La création de contenus vue par les ados

Entre proximité et angles morts

Les jeunes ont souvent le sentiment de bien connaître leurs créateur·rices préféré·es, à travers des formats intimes (vlogs, FAQ, livestreams, etc.) qui donnent l’impression de partager leur quotidien. Cette proximité, parfois renforcée par des liens parasociaux forts, alimente une forme de connivence avec celles et ceux qu’ils suivent.

Le lien parasocial désigne la relation ressentie par un·e spectateur·rice envers une personnalité médiatique, sans que cette relation soit réciproque. On a l’impression de bien connaître la personne, même si elle ne nous connaît pas.

Mais cette familiarité n’est pas toujours synonyme de compréhension : si certain·es perçoivent l’investissement et le travail derrière les contenus, peu identifient clairement les enjeux stratégiques liés aux plateformes (logiques algorithmiques, pression à la performance, monétisation…).

  • Ce qui est visible : le rythme soutenu, la fatigue, la transparence affichée sur certains revenus ou partenariats.
  • Ce qui l’est moins : les stratégies de rétention, la construction du lien communautaire, la scénarisation de l’authenticité, les injonctions algorithmiques ou les logiques structurelles de l’économie de l’attention. Le cadre légal des mécanismes de la captation de l’attention.

Ce que les jeunes voient du métier de créateur

L’étude Génération 2024 : Jeunes et consommation en ligne met en évidence que les ados montrent une bonne lecture des mécaniques visibles de l’influence :

  • Ils disent repérer facilement les contenus sponsorisés ou placements de produits.
  • Ils comprennent que les créateur·rices sont rémunéré·es via leurs partenariats, grâce à leur audience.
  • Ils valorisent la transparence… mais s’en remettent surtout à leur propre jugement (forme du message, ton, mise en scène) pour détecter les intentions commerciales.

Cependant, cette lucidité s’arrête souvent aux aspects les plus apparents. Peu prennent en compte les logiques plus structurelles : rôle des plateformes, biais algorithmiques, rapport à la performance ou à la fidélisation du public.

Le regard des jeunes est souvent critique… mais focalisé sur les comportements individuels, plus que sur les règles du jeu fixées par les plateformes.

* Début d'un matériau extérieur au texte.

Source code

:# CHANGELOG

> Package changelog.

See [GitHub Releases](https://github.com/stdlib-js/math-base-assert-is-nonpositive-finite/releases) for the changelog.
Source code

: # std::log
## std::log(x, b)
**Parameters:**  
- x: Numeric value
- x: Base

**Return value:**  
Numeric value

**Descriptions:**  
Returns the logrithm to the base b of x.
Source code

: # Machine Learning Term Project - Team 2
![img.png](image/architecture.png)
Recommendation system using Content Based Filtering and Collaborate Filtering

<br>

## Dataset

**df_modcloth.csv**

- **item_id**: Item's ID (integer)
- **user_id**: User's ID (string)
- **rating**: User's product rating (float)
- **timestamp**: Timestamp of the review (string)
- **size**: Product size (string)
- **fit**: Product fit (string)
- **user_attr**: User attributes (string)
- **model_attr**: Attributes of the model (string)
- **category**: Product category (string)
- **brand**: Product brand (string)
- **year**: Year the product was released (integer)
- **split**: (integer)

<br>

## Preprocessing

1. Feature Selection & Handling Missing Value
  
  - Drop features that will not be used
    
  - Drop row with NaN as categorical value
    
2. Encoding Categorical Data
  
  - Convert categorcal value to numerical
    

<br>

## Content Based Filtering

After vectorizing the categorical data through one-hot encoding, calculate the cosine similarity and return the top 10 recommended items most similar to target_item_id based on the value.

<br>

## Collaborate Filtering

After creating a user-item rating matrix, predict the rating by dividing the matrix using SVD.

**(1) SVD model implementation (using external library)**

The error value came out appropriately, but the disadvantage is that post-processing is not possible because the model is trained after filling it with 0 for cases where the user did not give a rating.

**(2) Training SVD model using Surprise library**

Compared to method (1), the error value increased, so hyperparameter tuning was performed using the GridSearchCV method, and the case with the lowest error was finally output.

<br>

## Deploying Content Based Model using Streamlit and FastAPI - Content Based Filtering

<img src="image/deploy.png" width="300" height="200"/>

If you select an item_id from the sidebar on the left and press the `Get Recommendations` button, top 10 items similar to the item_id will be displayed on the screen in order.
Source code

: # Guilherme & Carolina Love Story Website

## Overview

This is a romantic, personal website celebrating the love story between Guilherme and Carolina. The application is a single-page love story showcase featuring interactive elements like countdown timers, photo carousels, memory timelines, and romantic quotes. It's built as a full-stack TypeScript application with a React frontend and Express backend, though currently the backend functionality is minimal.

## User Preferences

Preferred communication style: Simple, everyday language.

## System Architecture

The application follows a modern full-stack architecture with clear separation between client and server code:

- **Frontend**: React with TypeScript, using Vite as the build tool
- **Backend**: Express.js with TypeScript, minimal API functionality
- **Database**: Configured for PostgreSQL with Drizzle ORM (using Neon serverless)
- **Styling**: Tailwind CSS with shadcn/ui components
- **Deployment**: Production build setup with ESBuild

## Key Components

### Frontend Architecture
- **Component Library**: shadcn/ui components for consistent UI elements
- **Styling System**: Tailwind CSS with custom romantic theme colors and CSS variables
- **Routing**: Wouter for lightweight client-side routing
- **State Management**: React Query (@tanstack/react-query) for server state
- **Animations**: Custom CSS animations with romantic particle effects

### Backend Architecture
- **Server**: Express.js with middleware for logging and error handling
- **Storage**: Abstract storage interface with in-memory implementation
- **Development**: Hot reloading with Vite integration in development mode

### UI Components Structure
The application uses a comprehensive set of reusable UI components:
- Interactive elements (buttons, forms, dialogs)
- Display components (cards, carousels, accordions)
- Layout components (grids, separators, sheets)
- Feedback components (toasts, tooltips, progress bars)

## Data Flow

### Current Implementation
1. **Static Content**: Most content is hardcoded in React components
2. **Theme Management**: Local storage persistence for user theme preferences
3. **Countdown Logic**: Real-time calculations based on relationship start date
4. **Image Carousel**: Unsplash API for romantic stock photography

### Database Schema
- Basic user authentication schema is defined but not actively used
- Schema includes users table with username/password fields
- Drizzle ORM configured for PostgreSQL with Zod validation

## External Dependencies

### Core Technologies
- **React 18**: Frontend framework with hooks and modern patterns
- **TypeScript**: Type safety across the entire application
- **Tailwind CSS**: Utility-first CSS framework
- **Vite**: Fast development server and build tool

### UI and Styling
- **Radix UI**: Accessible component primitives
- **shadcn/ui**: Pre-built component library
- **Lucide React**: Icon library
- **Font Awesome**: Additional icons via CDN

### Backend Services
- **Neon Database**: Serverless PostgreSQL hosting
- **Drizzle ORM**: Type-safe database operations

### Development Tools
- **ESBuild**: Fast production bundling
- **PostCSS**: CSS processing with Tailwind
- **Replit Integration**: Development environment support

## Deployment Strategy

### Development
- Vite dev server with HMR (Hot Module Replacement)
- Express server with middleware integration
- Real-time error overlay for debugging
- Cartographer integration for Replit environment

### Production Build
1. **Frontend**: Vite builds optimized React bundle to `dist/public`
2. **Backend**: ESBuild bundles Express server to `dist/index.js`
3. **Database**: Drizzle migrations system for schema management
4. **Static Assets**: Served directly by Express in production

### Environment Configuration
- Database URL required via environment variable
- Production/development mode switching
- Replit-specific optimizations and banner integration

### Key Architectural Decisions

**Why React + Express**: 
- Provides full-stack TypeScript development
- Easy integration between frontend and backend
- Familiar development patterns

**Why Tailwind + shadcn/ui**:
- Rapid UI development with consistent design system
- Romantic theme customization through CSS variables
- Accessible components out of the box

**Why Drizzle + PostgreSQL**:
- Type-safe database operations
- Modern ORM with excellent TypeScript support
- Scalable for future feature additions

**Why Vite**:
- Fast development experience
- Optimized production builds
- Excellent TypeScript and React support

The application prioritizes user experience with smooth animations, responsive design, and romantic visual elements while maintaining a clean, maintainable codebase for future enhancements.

Des attentes fortes vis-à-vis des créateur·rices

L’étude révèle aussi un rapport ambivalent à l’influence :

  • Les jeunes valorisent l’authenticité, le mérite et l’engagement des créateur·rices.
  • Ils rejettent les pratiques jugées excessives ou malhonnêtes : trop de placements de produits, manque de sincérité, arnaques ou incitations abusives.
  • Ils peuvent se désabonner ou exprimer leur méfiance… tout en continuant à regarder certains contenus “critiqués” pour leur dimension divertissante.

Être critique ne signifie pas se désengager : la consommation reste souvent active, lucide, mais non dénuée de contradictions.

À faire avec les élèves

Cet exercice peut être mené à partir de l’une des vidéos proposées dans l’analyse précédente (ex. : MrBeast, Léna Situations, Mastu, Cocotte), ou d’une autre vidéo choisie en amont avec les élèves. L’idéal est de leur demander à l’avance de partager un ou deux exemples de créateur·rices qu’ils et elles apprécient, afin de sélectionner des contenus qui les concernent directement et présentent un réel potentiel d’analyse (format, narration, mise en scène, etc.).

L’objectif est d’inviter les élèves à exercer leur regard critique en partant de leurs usages et de leurs références. On ne cherche pas ici à juger les contenus, mais à mieux comprendre les logiques de production et les choix stratégiques qui les sous-tendent.

Questions à se poser en groupe ou en petits sous-groupes :

  • Qu’est-ce qui vous semble professionnel dans cette vidéo ? Qu’est-ce qui, au contraire, semble plus artisanal ou “fait maison” ?
  • Quels sont les éléments visibles qui permettent d’imaginer le travail de production derrière la vidéo ? (montage, décors, matériel utilisé, rythme de publication, etc.)
  • Quels choix stratégiques semblent avoir été faits pour capter l’attention ou fidéliser le public ? (structure de la vidéo, ton, format, rythme, cliffhanger, style d’adresse au public…).